Protect Elephants from Poaching: Don't Sell Ivory to China

  • by: Care2
  • target: CITES Standing Committee members
In July, the Standing Committee of the Convention on International Trade in Endangered Species of Wild Fauna and Flora (CITES) will consider a proposal to allow a one-time export of stockpiled ivory to China by designating China as a "trading partner" for raw ivory from Africa's legal stockpile.

Unfortunately, the illegal trade in ivory products is flourishing in China, and rising demand for ivory products in China is fueling an increase in poaching of elephants in Central Africa. A new report shows that the United States is the second largest consumer of illegal ivory products in the world - and these illegal imports come primarily from China.

This sale will only serve to further increase demand, leading to more poaching and more pressure to end the ivory ban - which would be devastating for Africa's elephants. Send an email today to tell the North American and European members of the CITES Standing Committee to protect elephants by opposing this proposal to designate China as a trading partner for raw ivory.
To the members of the CITES Standing Committee:

I strongly oppose the proposal to designate China as a trading partner for trade in raw ivory from the elephant populations of Botswana, Namibia, South Africa and Zimbabwe.

The resolution amending the Appendices adopted in 2007 clearly states that trading partners must have "sufficient national legislation and domestic trade controls to ensure that the imported ivory will not be re-exported." Despite China's commendable efforts to enforce trade rules, the evidence is clear that China is unable to adequately control the illegal import and export of ivory.

A new study published by Care for the Wild International shows that large quantities of worked ivory are illegally exported from China to the United States.
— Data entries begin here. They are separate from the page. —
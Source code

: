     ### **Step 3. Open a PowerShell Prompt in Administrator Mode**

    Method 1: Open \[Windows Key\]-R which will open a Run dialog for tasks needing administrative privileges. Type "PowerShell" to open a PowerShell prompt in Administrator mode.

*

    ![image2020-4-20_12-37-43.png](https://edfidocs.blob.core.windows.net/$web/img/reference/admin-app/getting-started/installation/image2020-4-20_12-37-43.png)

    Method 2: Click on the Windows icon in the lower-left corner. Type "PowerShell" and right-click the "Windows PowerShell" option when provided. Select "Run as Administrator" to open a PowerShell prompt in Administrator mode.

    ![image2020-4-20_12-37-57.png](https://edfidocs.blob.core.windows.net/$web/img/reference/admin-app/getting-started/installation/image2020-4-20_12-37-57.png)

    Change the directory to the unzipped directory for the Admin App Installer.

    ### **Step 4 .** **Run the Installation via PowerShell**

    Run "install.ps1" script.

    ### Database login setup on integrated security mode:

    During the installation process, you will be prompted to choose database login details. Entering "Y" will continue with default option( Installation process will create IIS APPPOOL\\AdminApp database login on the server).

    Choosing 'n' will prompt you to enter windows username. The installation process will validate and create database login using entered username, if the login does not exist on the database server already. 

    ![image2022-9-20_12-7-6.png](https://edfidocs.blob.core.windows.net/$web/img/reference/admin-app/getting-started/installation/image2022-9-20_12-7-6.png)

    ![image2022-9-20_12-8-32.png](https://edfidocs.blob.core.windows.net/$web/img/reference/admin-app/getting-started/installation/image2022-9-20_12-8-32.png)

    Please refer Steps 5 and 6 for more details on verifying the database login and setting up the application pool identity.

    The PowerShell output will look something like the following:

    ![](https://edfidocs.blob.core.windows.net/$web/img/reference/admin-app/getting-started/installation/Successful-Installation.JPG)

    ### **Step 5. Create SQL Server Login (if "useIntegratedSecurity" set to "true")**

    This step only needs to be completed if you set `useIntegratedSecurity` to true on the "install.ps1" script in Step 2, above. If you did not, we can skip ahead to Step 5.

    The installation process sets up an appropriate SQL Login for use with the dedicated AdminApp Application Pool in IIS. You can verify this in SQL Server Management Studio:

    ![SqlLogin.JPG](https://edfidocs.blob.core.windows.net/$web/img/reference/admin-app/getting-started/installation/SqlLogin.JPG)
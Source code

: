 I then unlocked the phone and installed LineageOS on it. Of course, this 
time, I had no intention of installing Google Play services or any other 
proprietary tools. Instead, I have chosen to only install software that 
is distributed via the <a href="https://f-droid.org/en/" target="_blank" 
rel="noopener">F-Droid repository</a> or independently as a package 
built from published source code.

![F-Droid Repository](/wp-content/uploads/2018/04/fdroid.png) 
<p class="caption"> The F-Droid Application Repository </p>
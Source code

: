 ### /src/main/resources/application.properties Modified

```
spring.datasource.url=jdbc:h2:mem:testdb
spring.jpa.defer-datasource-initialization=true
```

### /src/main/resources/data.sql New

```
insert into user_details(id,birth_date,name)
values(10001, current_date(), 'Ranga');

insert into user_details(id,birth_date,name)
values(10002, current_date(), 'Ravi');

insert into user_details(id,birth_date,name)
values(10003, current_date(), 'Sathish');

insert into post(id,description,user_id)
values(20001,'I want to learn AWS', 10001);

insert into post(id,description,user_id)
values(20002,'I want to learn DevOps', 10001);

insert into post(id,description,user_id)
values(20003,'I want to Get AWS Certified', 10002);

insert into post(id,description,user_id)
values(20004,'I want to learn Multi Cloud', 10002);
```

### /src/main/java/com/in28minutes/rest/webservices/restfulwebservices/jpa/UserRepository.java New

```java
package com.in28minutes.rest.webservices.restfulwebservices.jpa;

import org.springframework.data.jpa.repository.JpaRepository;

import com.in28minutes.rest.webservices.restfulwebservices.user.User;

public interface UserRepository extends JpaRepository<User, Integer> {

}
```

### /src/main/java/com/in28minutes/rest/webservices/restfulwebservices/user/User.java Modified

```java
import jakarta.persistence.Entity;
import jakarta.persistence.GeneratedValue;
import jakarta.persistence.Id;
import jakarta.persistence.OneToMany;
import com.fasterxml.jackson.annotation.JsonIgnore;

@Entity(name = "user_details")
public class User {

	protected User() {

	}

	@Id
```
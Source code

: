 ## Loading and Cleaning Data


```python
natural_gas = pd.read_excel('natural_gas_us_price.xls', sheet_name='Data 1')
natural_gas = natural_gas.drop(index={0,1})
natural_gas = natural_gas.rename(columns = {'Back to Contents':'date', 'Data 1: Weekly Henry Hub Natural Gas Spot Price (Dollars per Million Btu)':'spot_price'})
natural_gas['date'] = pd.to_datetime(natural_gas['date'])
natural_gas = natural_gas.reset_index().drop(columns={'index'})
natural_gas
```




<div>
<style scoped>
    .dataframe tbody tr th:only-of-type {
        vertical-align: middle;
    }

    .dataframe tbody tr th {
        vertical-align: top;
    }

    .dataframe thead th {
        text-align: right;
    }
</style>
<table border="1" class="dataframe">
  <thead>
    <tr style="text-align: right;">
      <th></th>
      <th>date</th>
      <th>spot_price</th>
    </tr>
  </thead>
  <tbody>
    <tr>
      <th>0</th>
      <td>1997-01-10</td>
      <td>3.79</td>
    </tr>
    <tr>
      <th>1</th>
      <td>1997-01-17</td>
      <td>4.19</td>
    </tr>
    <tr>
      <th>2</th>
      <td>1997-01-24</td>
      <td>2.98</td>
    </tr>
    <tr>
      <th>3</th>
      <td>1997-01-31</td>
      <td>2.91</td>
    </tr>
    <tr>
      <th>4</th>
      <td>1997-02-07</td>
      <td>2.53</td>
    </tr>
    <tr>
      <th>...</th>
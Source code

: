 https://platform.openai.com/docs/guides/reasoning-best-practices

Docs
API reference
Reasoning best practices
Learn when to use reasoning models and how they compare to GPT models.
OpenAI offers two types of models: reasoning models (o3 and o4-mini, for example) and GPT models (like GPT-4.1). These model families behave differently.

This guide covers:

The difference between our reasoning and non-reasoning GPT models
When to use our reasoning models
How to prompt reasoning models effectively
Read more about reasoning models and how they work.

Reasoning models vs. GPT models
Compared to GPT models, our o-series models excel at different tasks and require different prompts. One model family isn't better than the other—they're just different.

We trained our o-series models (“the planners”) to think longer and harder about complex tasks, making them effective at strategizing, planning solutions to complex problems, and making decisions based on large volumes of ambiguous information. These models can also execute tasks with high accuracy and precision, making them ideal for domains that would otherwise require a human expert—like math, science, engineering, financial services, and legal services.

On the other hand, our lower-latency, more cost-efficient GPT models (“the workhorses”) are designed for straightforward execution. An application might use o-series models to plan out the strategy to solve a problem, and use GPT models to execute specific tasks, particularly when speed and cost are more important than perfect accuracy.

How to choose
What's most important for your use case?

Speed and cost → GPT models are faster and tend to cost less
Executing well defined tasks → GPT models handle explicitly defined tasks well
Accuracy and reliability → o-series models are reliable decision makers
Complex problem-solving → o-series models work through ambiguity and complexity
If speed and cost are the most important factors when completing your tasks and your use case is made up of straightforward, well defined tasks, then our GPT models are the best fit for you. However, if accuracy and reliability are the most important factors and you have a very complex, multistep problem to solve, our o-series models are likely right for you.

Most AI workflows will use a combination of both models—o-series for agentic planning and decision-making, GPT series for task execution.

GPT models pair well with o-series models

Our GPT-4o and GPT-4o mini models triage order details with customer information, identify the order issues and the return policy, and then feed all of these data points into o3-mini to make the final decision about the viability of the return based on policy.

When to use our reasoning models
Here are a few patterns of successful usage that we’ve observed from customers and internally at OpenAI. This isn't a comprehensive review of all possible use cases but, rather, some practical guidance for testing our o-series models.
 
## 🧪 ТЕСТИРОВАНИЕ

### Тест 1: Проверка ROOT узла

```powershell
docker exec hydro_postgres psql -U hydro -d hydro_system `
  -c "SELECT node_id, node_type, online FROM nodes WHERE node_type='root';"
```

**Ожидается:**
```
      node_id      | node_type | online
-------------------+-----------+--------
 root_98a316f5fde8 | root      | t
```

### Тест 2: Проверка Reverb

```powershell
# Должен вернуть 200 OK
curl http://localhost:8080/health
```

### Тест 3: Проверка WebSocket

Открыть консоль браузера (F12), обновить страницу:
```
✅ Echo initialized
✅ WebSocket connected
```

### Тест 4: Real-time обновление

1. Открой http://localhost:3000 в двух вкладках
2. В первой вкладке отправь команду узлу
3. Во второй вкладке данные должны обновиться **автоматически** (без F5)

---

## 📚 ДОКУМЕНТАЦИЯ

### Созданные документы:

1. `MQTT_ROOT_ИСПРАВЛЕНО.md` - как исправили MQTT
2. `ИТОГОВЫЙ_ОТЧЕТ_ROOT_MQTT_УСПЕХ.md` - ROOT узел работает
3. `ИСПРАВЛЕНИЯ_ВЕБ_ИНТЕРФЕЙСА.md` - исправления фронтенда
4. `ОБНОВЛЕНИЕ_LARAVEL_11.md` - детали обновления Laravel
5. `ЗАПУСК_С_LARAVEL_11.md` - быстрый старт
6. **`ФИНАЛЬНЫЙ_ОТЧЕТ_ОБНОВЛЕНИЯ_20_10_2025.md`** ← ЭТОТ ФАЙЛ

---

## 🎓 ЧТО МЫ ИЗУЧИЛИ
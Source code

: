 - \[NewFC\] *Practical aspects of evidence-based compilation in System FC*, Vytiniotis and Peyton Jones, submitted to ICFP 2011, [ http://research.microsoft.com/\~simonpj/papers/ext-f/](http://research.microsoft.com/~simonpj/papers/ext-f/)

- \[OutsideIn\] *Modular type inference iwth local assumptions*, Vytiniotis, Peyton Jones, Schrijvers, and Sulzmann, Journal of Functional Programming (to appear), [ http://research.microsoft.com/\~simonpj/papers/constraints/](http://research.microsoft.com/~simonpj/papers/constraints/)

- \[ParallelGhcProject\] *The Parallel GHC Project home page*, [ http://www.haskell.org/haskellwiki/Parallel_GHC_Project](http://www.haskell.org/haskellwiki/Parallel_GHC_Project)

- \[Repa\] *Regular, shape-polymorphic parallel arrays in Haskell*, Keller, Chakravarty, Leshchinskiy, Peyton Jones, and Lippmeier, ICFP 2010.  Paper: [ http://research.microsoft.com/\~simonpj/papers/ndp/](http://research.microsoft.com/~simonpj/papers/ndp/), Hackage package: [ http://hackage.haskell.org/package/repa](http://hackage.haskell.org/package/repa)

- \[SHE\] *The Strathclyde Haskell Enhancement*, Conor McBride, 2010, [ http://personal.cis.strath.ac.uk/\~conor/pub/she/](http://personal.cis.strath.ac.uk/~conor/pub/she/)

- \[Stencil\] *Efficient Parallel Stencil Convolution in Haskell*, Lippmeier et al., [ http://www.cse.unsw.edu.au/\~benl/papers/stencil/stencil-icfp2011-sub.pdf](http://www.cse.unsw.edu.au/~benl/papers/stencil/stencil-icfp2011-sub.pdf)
This study shows that the United States is the second largest consumer of illegal ivory products in the world, and that most of these illegal products come from China.

Poaching of elephants in Africa for the illegal ivory market is on the rise, fueled in large part by rising demand for ivory products in China. While all of the world's nations - including, and especially the United States - must address this growing crisis, the Standing Committee must take a strong stand against illegal ivory trade by denying China's application to be designated an ivory trading partner.